__Given data__.

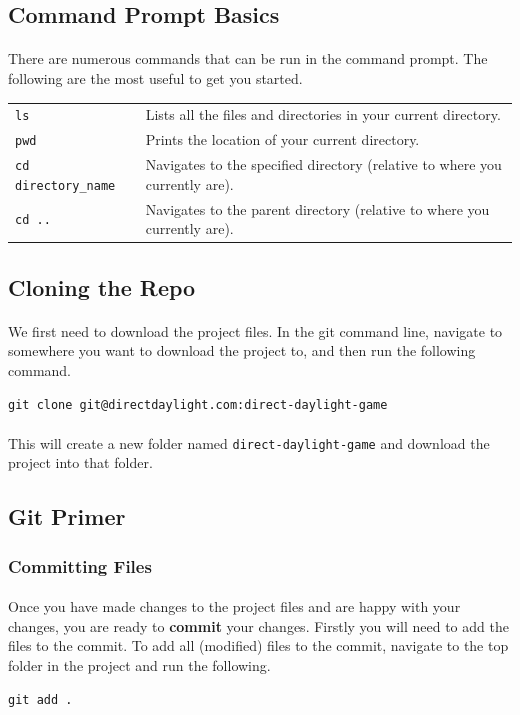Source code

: \documentclass[11pt]{article}
\begin{document}
\subsection{Command Prompt Basics}
\paragraph{}
There are numerous commands that can be run in the command prompt. The following are the most useful to get you started.
\begin{center}
\begin{tabular}{ll}
\lstinline!ls! & Lists all the files and directories in your current directory.\\ 
\lstinline!pwd! & Prints the location of your current directory.\\
\lstinline!cd directory_name! & Navigates to the specified directory (relative to where you currently are).\\
\lstinline!cd .. ! & Navigates to the parent directory (relative to where you currently are).\\
\end{tabular} 
\end{center}
\subsection{Cloning the Repo}
\paragraph{}
We first need to download the project files. In the git command line, navigate to somewhere you want to download the project to, and then run the following command.
\begin{lstlisting}
git clone git@directdaylight.com:direct-daylight-game
\end{lstlisting}
\paragraph{}
This will create a new folder named \lstinline{direct-daylight-game} and download the project into that folder.
\subsection{Git Primer}
\subsubsection{Committing Files}
\paragraph{}
Once you have made changes to the project files and are happy with your changes, you are ready to \textbf{commit} your changes. Firstly you will need to add the files to the commit. To add all (modified) files to the commit, navigate to the top folder in the project and run the following.
\begin{lstlisting}
git add .
\end{lstlisting}
\end{document}
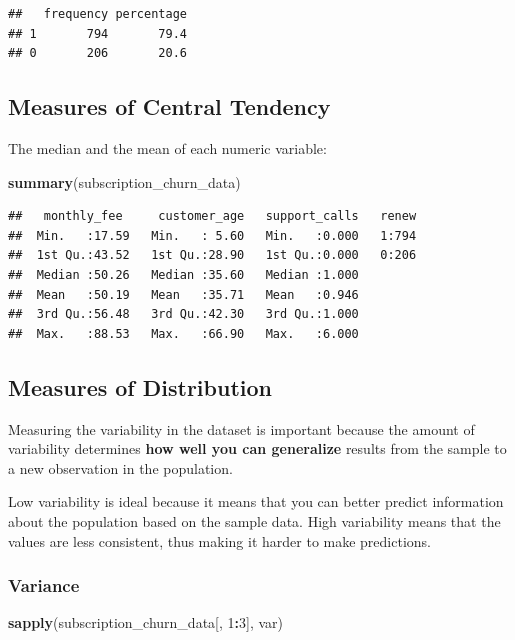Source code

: \documentclass[
]{article}
\newenvironment{Shaded}{\begin{snugshade}}{\end{snugshade}}
\newcommand{\DecValTok}[1]{\textcolor[rgb]{0.00,0.00,0.81}{#1}}
\newcommand{\FunctionTok}[1]{\textcolor[rgb]{0.13,0.29,0.53}{\textbf{#1}}}
\newcommand{\NormalTok}[1]{#1}
\newcommand{\SpecialCharTok}[1]{\textcolor[rgb]{0.81,0.36,0.00}{\textbf{#1}}}
\begin{document}
\begin{verbatim}
##   frequency percentage
## 1       794       79.4
## 0       206       20.6
\end{verbatim}

\subsection{Measures of Central
Tendency}\label{measures-of-central-tendency}

The median and the mean of each numeric variable:

\begin{Shaded}
\begin{Highlighting}[]
\FunctionTok{summary}\NormalTok{(subscription\_churn\_data)}
\end{Highlighting}
\end{Shaded}

\begin{verbatim}
##   monthly_fee     customer_age   support_calls   renew  
##  Min.   :17.59   Min.   : 5.60   Min.   :0.000   1:794  
##  1st Qu.:43.52   1st Qu.:28.90   1st Qu.:0.000   0:206  
##  Median :50.26   Median :35.60   Median :1.000          
##  Mean   :50.19   Mean   :35.71   Mean   :0.946          
##  3rd Qu.:56.48   3rd Qu.:42.30   3rd Qu.:1.000          
##  Max.   :88.53   Max.   :66.90   Max.   :6.000
\end{verbatim}

\subsection{Measures of Distribution}\label{measures-of-distribution}

Measuring the variability in the dataset is important because the amount
of variability determines \textbf{how well you can generalize} results
from the sample to a new observation in the population.

Low variability is ideal because it means that you can better predict
information about the population based on the sample data. High
variability means that the values are less consistent, thus making it
harder to make predictions.

\subsubsection{Variance}\label{variance}

\begin{Shaded}
\begin{Highlighting}[]
\FunctionTok{sapply}\NormalTok{(subscription\_churn\_data[, }\DecValTok{1}\SpecialCharTok{:}\DecValTok{3}\NormalTok{], var)}
\end{Highlighting}
\end{Shaded}
\end{document}

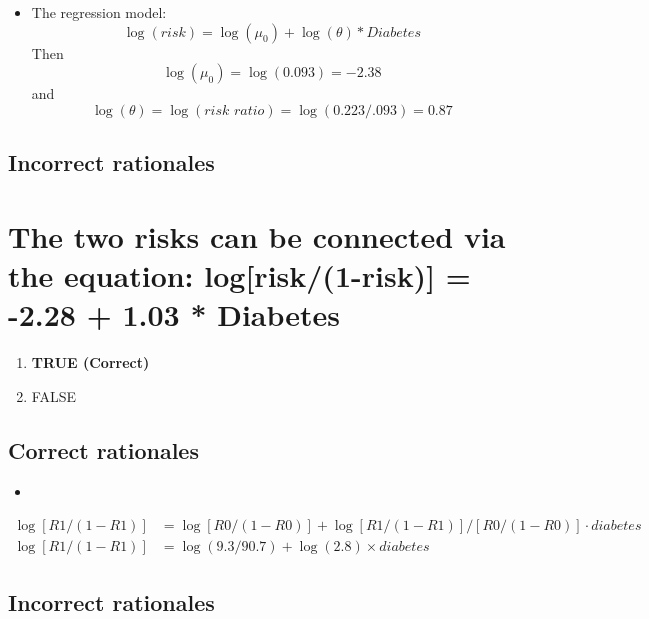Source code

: \documentclass[letterpaper,9pt,twoside,]{pinp}
\providecommand{\tightlist}{%
  \setlength{\itemsep}{0pt}\setlength{\parskip}{0pt}}
\begin{document}
\begin{itemize}
\tightlist
\item
  The regression model:
  \[\log(risk) = \log(\mu_0) + \log(\theta)*Diabetes\] Then
  \[\log(\mu_0) = \log(0.093) = -2.38\] and
  \[\log(\theta) =\log(risk\,\,ratio) = \log(0.223/.093) = 0.87\]
\end{itemize}

\hypertarget{incorrect-rationales-4}{%
\subsection{Incorrect rationales}\label{incorrect-rationales-4}}

\hypertarget{the-two-risks-can-be-connected-via-the-equation-logrisk1-risk--2.28-1.03-diabetes}{%
\section{The two risks can be connected via the equation:
log{[}risk/(1-risk){]} = -2.28 + 1.03 *
Diabetes}\label{the-two-risks-can-be-connected-via-the-equation-logrisk1-risk--2.28-1.03-diabetes}}

\begin{enumerate}
\def\labelenumi{\alph{enumi}.}
\tightlist
\item
  \textbf{TRUE (Correct)}
\item
  FALSE
\end{enumerate}

\hypertarget{correct-rationales-5}{%
\subsection{Correct rationales}\label{correct-rationales-5}}

\begin{itemize}
\tightlist
\item
\end{itemize}

\begin{align*}
\log[R1/(1-R1)] &= \log [R0/(1-R0)] + \log {[R1/(1-R1)] /[R0/(1-R0)]} \cdot diabetes\\
\log [R1/(1-R1)] &= \log(9.3/90.7) + \log(2.8) \times diabetes 
\end{align*}

\hypertarget{incorrect-rationales-5}{%
\subsection{Incorrect rationales}\label{incorrect-rationales-5}}
\end{document}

__Aim of the exercise__.
Restating the data word for word is the task, and pictures are to be omitted.

__Answer to the exercise__.
Source code

: \documentclass[11pt]{article}
\begin{document}
\subsection{Command Prompt Basics}
\paragraph{}
There are numerous commands that can be run in the command prompt. The following are the most useful to get you started.
\begin{center}
\begin{tabular}{ll}
\lstinline!ls! & Lists all the files and directories in your current directory.\\ 
\lstinline!pwd! & Prints the location of your current directory.\\
\lstinline!cd directory_name! & Navigates to the specified directory (relative to where you currently are).\\
\lstinline!cd .. ! & Navigates to the parent directory (relative to where you currently are).\\
\end{tabular} 
\end{center}
\subsection{Cloning the Repo}
\paragraph{}
We first need to download the project files. In the git command line, navigate to somewhere you want to download the project to, and then run the following command.
\begin{lstlisting}
git clone git@directdaylight.com:direct-daylight-game
\end{lstlisting}
\paragraph{}
This will create a new folder named \lstinline{direct-daylight-game} and download the project into that folder.
\subsection{Git Primer}
\subsubsection{Committing Files}
\paragraph{}
Once you have made changes to the project files and are happy with your changes, you are ready to \textbf{commit} your changes. Firstly you will need to add the files to the commit. To add all (modified) files to the commit, navigate to the top folder in the project and run the following.
\begin{lstlisting}
git add .
\end{lstlisting}
\end{document}
Source code

: \documentclass[
]{article}
\newenvironment{Shaded}{\begin{snugshade}}{\end{snugshade}}
\newcommand{\DecValTok}[1]{\textcolor[rgb]{0.00,0.00,0.81}{#1}}
\newcommand{\FunctionTok}[1]{\textcolor[rgb]{0.13,0.29,0.53}{\textbf{#1}}}
\newcommand{\NormalTok}[1]{#1}
\newcommand{\SpecialCharTok}[1]{\textcolor[rgb]{0.81,0.36,0.00}{\textbf{#1}}}
\begin{document}
\begin{verbatim}
##   frequency percentage
## 1       794       79.4
## 0       206       20.6
\end{verbatim}

\subsection{Measures of Central
Tendency}\label{measures-of-central-tendency}

The median and the mean of each numeric variable:

\begin{Shaded}
\begin{Highlighting}[]
\FunctionTok{summary}\NormalTok{(subscription\_churn\_data)}
\end{Highlighting}
\end{Shaded}

\begin{verbatim}
##   monthly_fee     customer_age   support_calls   renew  
##  Min.   :17.59   Min.   : 5.60   Min.   :0.000   1:794  
##  1st Qu.:43.52   1st Qu.:28.90   1st Qu.:0.000   0:206  
##  Median :50.26   Median :35.60   Median :1.000          
##  Mean   :50.19   Mean   :35.71   Mean   :0.946          
##  3rd Qu.:56.48   3rd Qu.:42.30   3rd Qu.:1.000          
##  Max.   :88.53   Max.   :66.90   Max.   :6.000
\end{verbatim}

\subsection{Measures of Distribution}\label{measures-of-distribution}

Measuring the variability in the dataset is important because the amount
of variability determines \textbf{how well you can generalize} results
from the sample to a new observation in the population.

Low variability is ideal because it means that you can better predict
information about the population based on the sample data. High
variability means that the values are less consistent, thus making it
harder to make predictions.

\subsubsection{Variance}\label{variance}

\begin{Shaded}
\begin{Highlighting}[]
\FunctionTok{sapply}\NormalTok{(subscription\_churn\_data[, }\DecValTok{1}\SpecialCharTok{:}\DecValTok{3}\NormalTok{], var)}
\end{Highlighting}
\end{Shaded}
\end{document}

Source code

: \documentclass[letterpaper,9pt,twoside,]{pinp}
\providecommand{\tightlist}{%
  \setlength{\itemsep}{0pt}\setlength{\parskip}{0pt}}
\begin{document}
\begin{itemize}
\tightlist
\item
  The regression model:
  \[\log(risk) = \log(\mu_0) + \log(\theta)*Diabetes\] Then
  \[\log(\mu_0) = \log(0.093) = -2.38\] and
  \[\log(\theta) =\log(risk\,\,ratio) = \log(0.223/.093) = 0.87\]
\end{itemize}

\hypertarget{incorrect-rationales-4}{%
\subsection{Incorrect rationales}\label{incorrect-rationales-4}}

\hypertarget{the-two-risks-can-be-connected-via-the-equation-logrisk1-risk--2.28-1.03-diabetes}{%
\section{The two risks can be connected via the equation:
log{[}risk/(1-risk){]} = -2.28 + 1.03 *
Diabetes}\label{the-two-risks-can-be-connected-via-the-equation-logrisk1-risk--2.28-1.03-diabetes}}

\begin{enumerate}
\def\labelenumi{\alph{enumi}.}
\tightlist
\item
  \textbf{TRUE (Correct)}
\item
  FALSE
\end{enumerate}

\hypertarget{correct-rationales-5}{%
\subsection{Correct rationales}\label{correct-rationales-5}}

\begin{itemize}
\tightlist
\item
\end{itemize}

\begin{align*}
\log[R1/(1-R1)] &= \log [R0/(1-R0)] + \log {[R1/(1-R1)] /[R0/(1-R0)]} \cdot diabetes\\
\log [R1/(1-R1)] &= \log(9.3/90.7) + \log(2.8) \times diabetes 
\end{align*}

\hypertarget{incorrect-rationales-5}{%
\subsection{Incorrect rationales}\label{incorrect-rationales-5}}
\end{document}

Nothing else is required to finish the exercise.